T. Srinivasa Rao and R. Gnanasekaran (born c. 1963), popularly known as the Twins of Pondicherry, are Indian twin brothers from Puducherry who became internationally renowned for their series of seven global odysseys dedicated to world peace and environmental conservation. Between 1986 and 2010, they undertook expeditions across more than 120 countries and covered over 600,000 km, often traveling in modest vehicles such as bicycles, a Maruti Gypsy, Maruti Zen, and later Hyundai models.

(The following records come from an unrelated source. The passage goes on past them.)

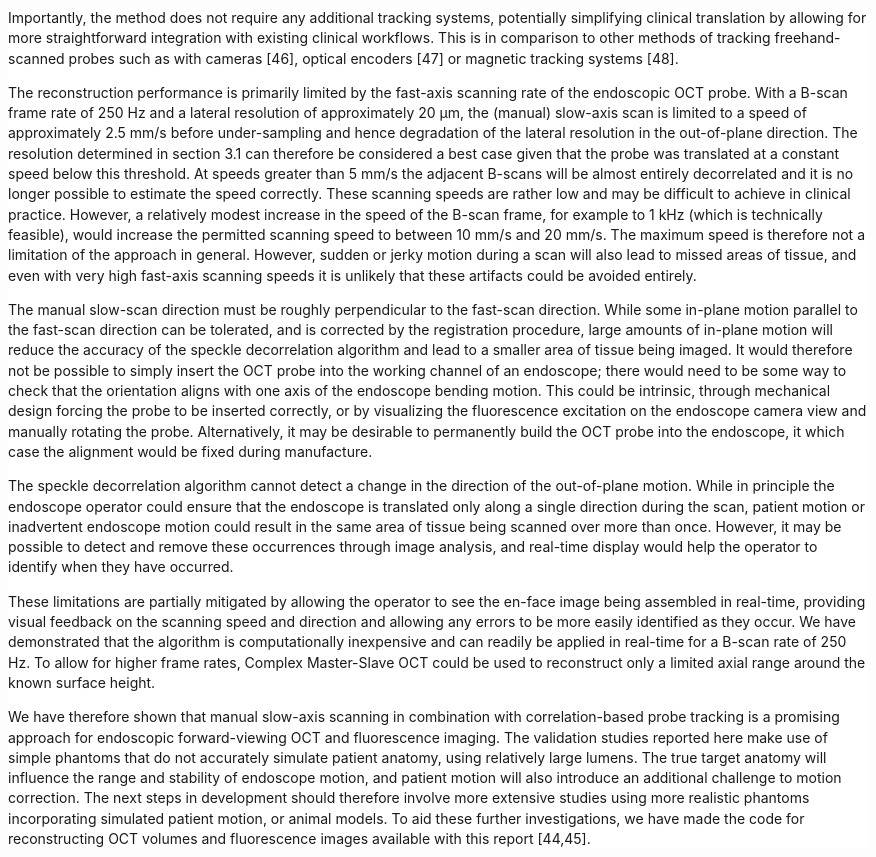 Importantly, the method does not require any additional tracking systems, potentially simplifying clinical translation by allowing for more straightforward integration with existing clinical workflows. This is in comparison to other methods of tracking freehand-scanned probes such as with cameras [46], optical encoders [47] or magnetic tracking systems [48].

The reconstruction performance is primarily limited by the fast-axis scanning rate of the endoscopic OCT probe. With a B-scan frame rate of 250 Hz and a lateral resolution of approximately 20 µm, the (manual) slow-axis scan is limited to a speed of approximately 2.5 mm/s before under-sampling and hence degradation of the lateral resolution in the out-of-plane direction. The resolution determined in section 3.1 can therefore be considered a best case given that the probe was translated at a constant speed below this threshold. At speeds greater than 5 mm/s the adjacent B-scans will be almost entirely decorrelated and it is no longer possible to estimate the speed correctly. These scanning speeds are rather low and may be difficult to achieve in clinical practice. However, a relatively modest increase in the speed of the B-scan frame, for example to 1 kHz (which is technically feasible), would increase the permitted scanning speed to between 10 mm/s and 20 mm/s. The maximum speed is therefore not a limitation of the approach in general. However, sudden or jerky motion during a scan will also lead to missed areas of tissue, and even with very high fast-axis scanning speeds it is unlikely that these artifacts could be avoided entirely.

The manual slow-scan direction must be roughly perpendicular to the fast-scan direction. While some in-plane motion parallel to the fast-scan direction can be tolerated, and is corrected by the registration procedure, large amounts of in-plane motion will reduce the accuracy of the speckle decorrelation algorithm and lead to a smaller area of tissue being imaged. It would therefore not be possible to simply insert the OCT probe into the working channel of an endoscope; there would need to be some way to check that the orientation aligns with one axis of the endoscope bending motion. This could be intrinsic, through mechanical design forcing the probe to be inserted correctly, or by visualizing the fluorescence excitation on the endoscope camera view and manually rotating the probe. Alternatively, it may be desirable to permanently build the OCT probe into the endoscope, it which case the alignment would be fixed during manufacture.

The speckle decorrelation algorithm cannot detect a change in the direction of the out-of-plane motion. While in principle the endoscope operator could ensure that the endoscope is translated only along a single direction during the scan, patient motion or inadvertent endoscope motion could result in the same area of tissue being scanned over more than once. However, it may be possible to detect and remove these occurrences through image analysis, and real-time display would help the operator to identify when they have occurred.

These limitations are partially mitigated by allowing the operator to see the en-face image being assembled in real-time, providing visual feedback on the scanning speed and direction and allowing any errors to be more easily identified as they occur. We have demonstrated that the algorithm is computationally inexpensive and can readily be applied in real-time for a B-scan rate of 250 Hz. To allow for higher frame rates, Complex Master-Slave OCT could be used to reconstruct only a limited axial range around the known surface height.

We have therefore shown that manual slow-axis scanning in combination with correlation-based probe tracking is a promising approach for endoscopic forward-viewing OCT and fluorescence imaging. The validation studies reported here make use of simple phantoms that do not accurately simulate patient anatomy, using relatively large lumens. The true target anatomy will influence the range and stability of endoscope motion, and patient motion will also introduce an additional challenge to motion correction. The next steps in development should therefore involve more extensive studies using more realistic phantoms incorporating simulated patient motion, or animal models. To aid these further investigations, we have made the code for reconstructing OCT volumes and fluorescence images available with this report [44,45].
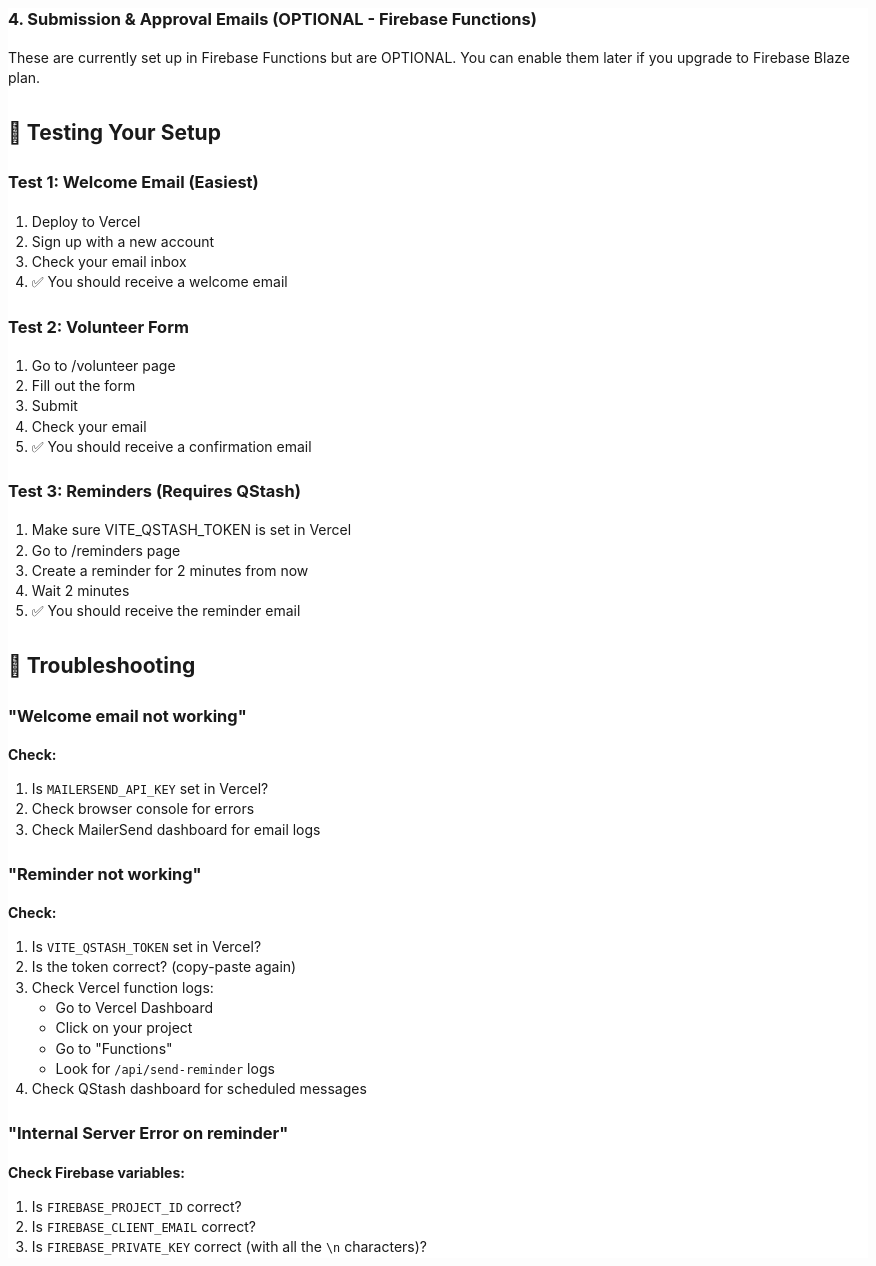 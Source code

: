 ### 4. Submission & Approval Emails (OPTIONAL - Firebase Functions)
These are currently set up in Firebase Functions but are OPTIONAL.
You can enable them later if you upgrade to Firebase Blaze plan.

## 🧪 Testing Your Setup

### Test 1: Welcome Email (Easiest)
1. Deploy to Vercel
2. Sign up with a new account
3. Check your email inbox
4. ✅ You should receive a welcome email

### Test 2: Volunteer Form
1. Go to /volunteer page
2. Fill out the form
3. Submit
4. Check your email
5. ✅ You should receive a confirmation email

### Test 3: Reminders (Requires QStash)
1. Make sure VITE_QSTASH_TOKEN is set in Vercel
2. Go to /reminders page
3. Create a reminder for 2 minutes from now
4. Wait 2 minutes
5. ✅ You should receive the reminder email

## 🐛 Troubleshooting

### "Welcome email not working"
**Check:**
1. Is `MAILERSEND_API_KEY` set in Vercel?
2. Check browser console for errors
3. Check MailerSend dashboard for email logs

### "Reminder not working"
**Check:**
1. Is `VITE_QSTASH_TOKEN` set in Vercel?
2. Is the token correct? (copy-paste again)
3. Check Vercel function logs:
   - Go to Vercel Dashboard
   - Click on your project
   - Go to "Functions"
   - Look for `/api/send-reminder` logs
4. Check QStash dashboard for scheduled messages

### "Internal Server Error on reminder"
**Check Firebase variables:**
1. Is `FIREBASE_PROJECT_ID` correct?
2. Is `FIREBASE_CLIENT_EMAIL` correct?
3. Is `FIREBASE_PRIVATE_KEY` correct (with all the `\n` characters)?
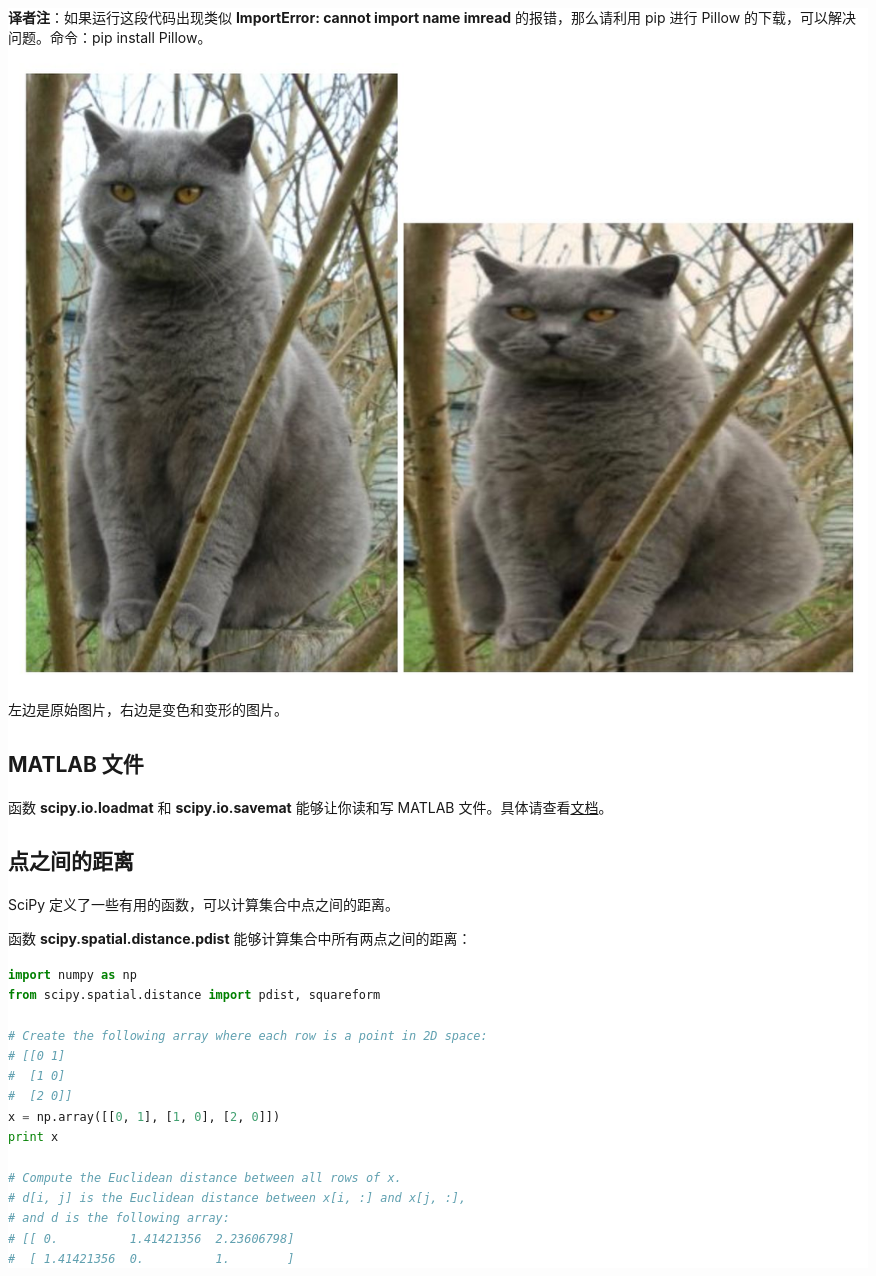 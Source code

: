 **译者注**：如果运行这段代码出现类似 **ImportError: cannot import name imread** 的报错，那么请利用 pip 进行 Pillow 的下载，可以解决问题。命令：pip install Pillow。


![](<assets/1698234965187.png>)

左边是原始图片，右边是变色和变形的图片。
## MATLAB 文件

函数 **scipy.io.loadmat** 和 **scipy.io.savemat** 能够让你读和写 MATLAB 文件。具体请查看[文档](https://link.zhihu.com/?target=http%3A//docs.scipy.org/doc/scipy/reference/io.html)。

## 点之间的距离

SciPy 定义了一些有用的函数，可以计算集合中点之间的距离。

函数 **scipy.spatial.distance.pdist** 能够计算集合中所有两点之间的距离：

```python
import numpy as np
from scipy.spatial.distance import pdist, squareform

# Create the following array where each row is a point in 2D space:
# [[0 1]
#  [1 0]
#  [2 0]]
x = np.array([[0, 1], [1, 0], [2, 0]])
print x

# Compute the Euclidean distance between all rows of x.
# d[i, j] is the Euclidean distance between x[i, :] and x[j, :],
# and d is the following array:
# [[ 0.          1.41421356  2.23606798]
#  [ 1.41421356  0.          1.        ]
```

Their journeys earned them recognition as grassroots ambassadors of peace and environmental awareness. They consistently concluded their missions by presenting reports to successive United Nations Secretaries-General, including Javier Pérez de Cuéllar, Boutros Boutros-Ghali, Kofi Annan
and Ban Ki-moon.

== Early life ==
The twins were born into a family of freedom fighters. Their parents actively resisted British and French colonial rule in Puducherry and were imprisoned for their activism. Their mother supported the family by working in a local textile mill. Inspired by their parents' sacrifices, the brothers resolved early in life to dedicate themselves to causes larger than their personal welfare.

== Expeditions ==

The Twins of Pondicherry have undertaken seven major global odysseys since 1986, each devoted to peace or environmental causes.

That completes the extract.